Beginning in 1997, Mastrangelo turned from large sculpture to small, expressive modeled and painted heads. Between 1999 and 2006, she often exhibited them posted directly to walls in large groupings or grids (some numbering up to 350) that reviewers described as cross-sections or ethnographic-like presentations of human expression. The heads were quickly jabbed and pinched out of clay, yet contained surprising specificity, including details such as dreadlocks, glasses, braids and bows. On an individual level, critics noted them for their lumpy humor and unnerving emotional impact, while describing the effect en masse as both macabre and communal. For the 2003, New York Vision Festival, Mastrangelo created an installation of large-scale, highly hung heads constructed out of plaster, wood, paint, burlap, hemp, wire and resin that reviewer Tina Seligman likened to departed souls or an ancient Greek chorus "silently echoing despair, anger, strength and resilience." She also collaborated with poet Geoffrey O'Brien on an exhibition and book, Heads in Limbo (2011), in which he supplemented her heads with poignant, self-mocking and wise caption-verses. In 2019, after turning to other work for more than a decade, she returned to the heads in installations at the City-Museum of Neuötting and Schauraum K3 in Germany.

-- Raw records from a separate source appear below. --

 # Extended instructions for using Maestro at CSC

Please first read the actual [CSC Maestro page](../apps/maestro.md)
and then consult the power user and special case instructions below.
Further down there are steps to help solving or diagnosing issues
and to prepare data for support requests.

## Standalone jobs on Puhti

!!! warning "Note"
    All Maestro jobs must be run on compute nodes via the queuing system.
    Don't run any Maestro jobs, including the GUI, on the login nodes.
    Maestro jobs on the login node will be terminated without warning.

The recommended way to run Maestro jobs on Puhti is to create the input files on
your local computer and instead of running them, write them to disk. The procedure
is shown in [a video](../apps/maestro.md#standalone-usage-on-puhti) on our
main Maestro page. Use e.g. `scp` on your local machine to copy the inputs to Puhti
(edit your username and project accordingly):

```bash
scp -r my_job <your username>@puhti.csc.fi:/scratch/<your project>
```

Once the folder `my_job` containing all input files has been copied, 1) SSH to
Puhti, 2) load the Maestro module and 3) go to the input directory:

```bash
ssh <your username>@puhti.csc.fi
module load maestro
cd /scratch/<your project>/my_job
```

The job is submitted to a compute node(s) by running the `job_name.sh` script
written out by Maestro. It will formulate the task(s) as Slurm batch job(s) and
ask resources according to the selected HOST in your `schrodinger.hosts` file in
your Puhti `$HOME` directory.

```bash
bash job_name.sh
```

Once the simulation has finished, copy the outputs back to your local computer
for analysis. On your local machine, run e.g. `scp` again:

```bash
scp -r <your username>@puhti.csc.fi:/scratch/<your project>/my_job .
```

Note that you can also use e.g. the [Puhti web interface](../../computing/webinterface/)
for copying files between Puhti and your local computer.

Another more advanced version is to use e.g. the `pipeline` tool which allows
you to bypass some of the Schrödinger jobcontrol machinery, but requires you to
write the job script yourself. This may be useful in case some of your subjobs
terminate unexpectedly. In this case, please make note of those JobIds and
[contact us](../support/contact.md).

Between 2009 and 2019, Mastrangelo produced collages, reliefs and installations depicting silhouetted women in motion or carrying out daily routines, which served as metaphors, variously, of the human condition, past struggles, contemporary living and the vibrancy of New York pedestrian life. Taking a range of forms—flat, freestanding fiberglass and fabric figures, drawings on mylar or hanging scrim, linocut prints—this work included the exhibitions "Slice of Life" (Taft School, 2009) and "Motion Pictures" (2012, Melville House), a collaboration with poet Albert Mobilio; Indomitable (2017), an installation for the show "A Declaration of Sentiments," honoring the centennial of women's suffrage in New York; and Pulse (2019), a colorful, upbeat site-specific installation for the Sloan Kettering Brooklyn Infusion Center.

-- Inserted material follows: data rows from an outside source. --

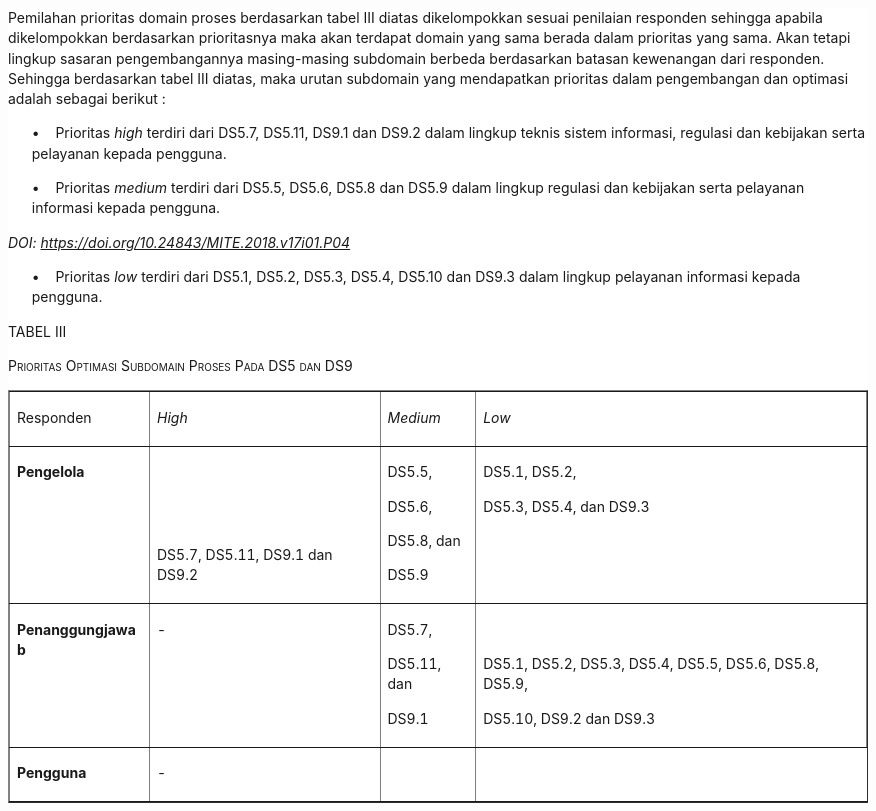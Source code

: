 <p><span class="font6">Pemilahan prioritas domain proses berdasarkan tabel III diatas dikelompokkan sesuai penilaian responden sehingga apabila dikelompokkan berdasarkan prioritasnya maka akan terdapat domain yang sama berada dalam prioritas yang sama. Akan tetapi lingkup sasaran pengembangannya masing-masing subdomain berbeda berdasarkan batasan kewenangan dari responden. Sehingga berdasarkan tabel III diatas, maka urutan subdomain yang mendapatkan prioritas dalam pengembangan dan optimasi adalah sebagai berikut :</span></p>
<ul style="list-style:none;"><li>
<p><span class="font0">•</span><span class="font6"> &nbsp;&nbsp;&nbsp;Prioritas </span><span class="font6" style="font-style:italic;">high</span><span class="font6"> terdiri dari DS5.7, DS5.11, DS9.1 dan DS9.2 dalam lingkup teknis sistem informasi, regulasi dan kebijakan serta pelayanan kepada pengguna.</span></p></li>
<li>
<p><span class="font0">•</span><span class="font6"> &nbsp;&nbsp;&nbsp;Prioritas </span><span class="font6" style="font-style:italic;">medium</span><span class="font6"> terdiri dari DS5.5, DS5.6, DS5.8 dan DS5.9 dalam lingkup regulasi dan kebijakan serta pelayanan informasi kepada pengguna.</span></p></li></ul>
<p><span class="font6" style="font-style:italic;">DOI: </span><a href="https://doi.org/10.24843/MITE.2018.v17i01.P04"><span class="font6" style="font-style:italic;">https://doi.org/10.24843/MITE.2018.v17i01.P04</span></a></p>
<ul style="list-style:none;"><li>
<p><span class="font0">•</span><span class="font6"> &nbsp;&nbsp;&nbsp;Prioritas </span><span class="font6" style="font-style:italic;">low</span><span class="font6"> terdiri dari DS5.1, DS5.2, DS5.3, DS5.4, DS5.10 dan DS9.3 dalam lingkup pelayanan informasi kepada pengguna.</span></p></li></ul>
<p><span class="font4">TABEL III</span></p>
<p><span class="font6" style="font-variant:small-caps;">P</span><span class="font2" style="font-variant:small-caps;">rioritas </span><span class="font6" style="font-variant:small-caps;">O</span><span class="font2" style="font-variant:small-caps;">ptimasi </span><span class="font6" style="font-variant:small-caps;">S</span><span class="font2" style="font-variant:small-caps;">ubdomain </span><span class="font6" style="font-variant:small-caps;">P</span><span class="font2" style="font-variant:small-caps;">roses </span><span class="font6" style="font-variant:small-caps;">P</span><span class="font2" style="font-variant:small-caps;">ada</span><span class="font4"> DS5 </span><span class="font2" style="font-variant:small-caps;">dan</span><span class="font4"> DS9</span></p>
<table border="1">
<tr><td style="vertical-align:bottom;">
<p><span class="font5">Responden</span></p></td><td style="vertical-align:bottom;">
<p><span class="font5" style="font-style:italic;">High</span></p></td><td style="vertical-align:bottom;">
<p><span class="font5" style="font-style:italic;">Medium</span></p></td><td style="vertical-align:bottom;">
<p><span class="font5" style="font-style:italic;">Low</span></p></td></tr>
<tr><td style="vertical-align:top;">
<p><span class="font5" style="font-weight:bold;">Pengelola</span></p></td><td style="vertical-align:bottom;">
<p><span class="font5">DS5.7, DS5.11, DS9.1 dan DS9.2</span></p></td><td style="vertical-align:top;">
<p><span class="font5">DS5.5,</span></p>
<p><span class="font5">DS5.6,</span></p>
<p><span class="font5">DS5.8, dan</span></p>
<p><span class="font5">DS5.9</span></p></td><td style="vertical-align:top;">
<p><span class="font5">DS5.1, DS5.2,</span></p>
<p><span class="font5">DS5.3, DS5.4, dan DS9.3</span></p></td></tr>
<tr><td style="vertical-align:top;">
<p><span class="font5" style="font-weight:bold;">Penanggungjawab</span></p></td><td style="vertical-align:top;">
<p><span class="font5">-</span></p></td><td style="vertical-align:top;">
<p><span class="font5">DS5.7,</span></p>
<p><span class="font5">DS5.11, dan</span></p>
<p><span class="font5">DS9.1</span></p></td><td style="vertical-align:bottom;">
<p><span class="font5">DS5.1, DS5.2, DS5.3, DS5.4, DS5.5, DS5.6, DS5.8, DS5.9,</span></p>
<p><span class="font5">DS5.10, DS9.2 dan DS9.3</span></p></td></tr>
<tr><td style="vertical-align:top;">
<p><span class="font5" style="font-weight:bold;">Pengguna</span></p></td><td style="vertical-align:top;">
<p><span class="font5">-</span></p></td><td style="vertical-align:top;">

===Mixed media paintings and monoprints (2015–present)===
Mastrangelo's later work has taken an increasingly abstract direction. In a series of barely figurative collages—some presented in The Painting Center show "Ulterior Motif" (2015)—she adhered shapes of brightly patterned fabrics to fiberglass scrim, offering a glimpse of the Pattern and Decoration movement's influence on her work (e.g., Standing Alone and Destination Freedom, both 2016). Her monoprints exhibit a similar impulse, featuring simple organic shapes made with mylar templates that overlap through multiple printings to create a sense of immediacy and spiraling, urban energy and color (e.g., Breaking Barriers #7, 2020).

In 2020, while in seclusion due to the COVID-19 pandemic, Mastrangelo turned to knitting—initially for comfort, but eventually in extensions of her collage works. She created vivid, visceral rectangular paintings in which materials such as yarn, upholstery cord and fabric took the leading role over paint. Working intuitively, she "drew" on wood panels with upholstery cording of various weights using the energy of robust, sinuous lines to dictate the rhythms, biomorphic shapes and voids of the compositions (e.g., Shining Lights, 2021). Over these drawings, she painted and collaged with patterned fabrics and meshes, developing a dense, complex pictorial vocabulary with trompe l'oeil, shadowing, depth and textural effects. In an Artforum review of the solo show, "Safe At Home" (2021, 490 Atlantic), Barry Schwabsky wrote of this work, "These meshes expand, contract, twist and overlap, lending the compositions their delicious convolutions. More than a hundred years after the fact, Mastrangelo shows there’s still inspiration to be drawn from, of all things, Synthetic Cubism."

==Recognition==
Mastrangelo has received awards and grants from the New York Studio School (Mercedes Matter Award, 2020), Elizabeth Foundation for the Arts (2000–05) and Pollock-Krasner Foundation (1990, 1987). She has been selected as a visiting artist or artist-in-residence at the American Academy in Rome, Civitella Ranieri Foundation (Italy), Ragdale Foundation, Triangle Workshop, Tyrone Guthrie Centre (Ireland), Virginia Center for the Creative Arts, and Yaddo.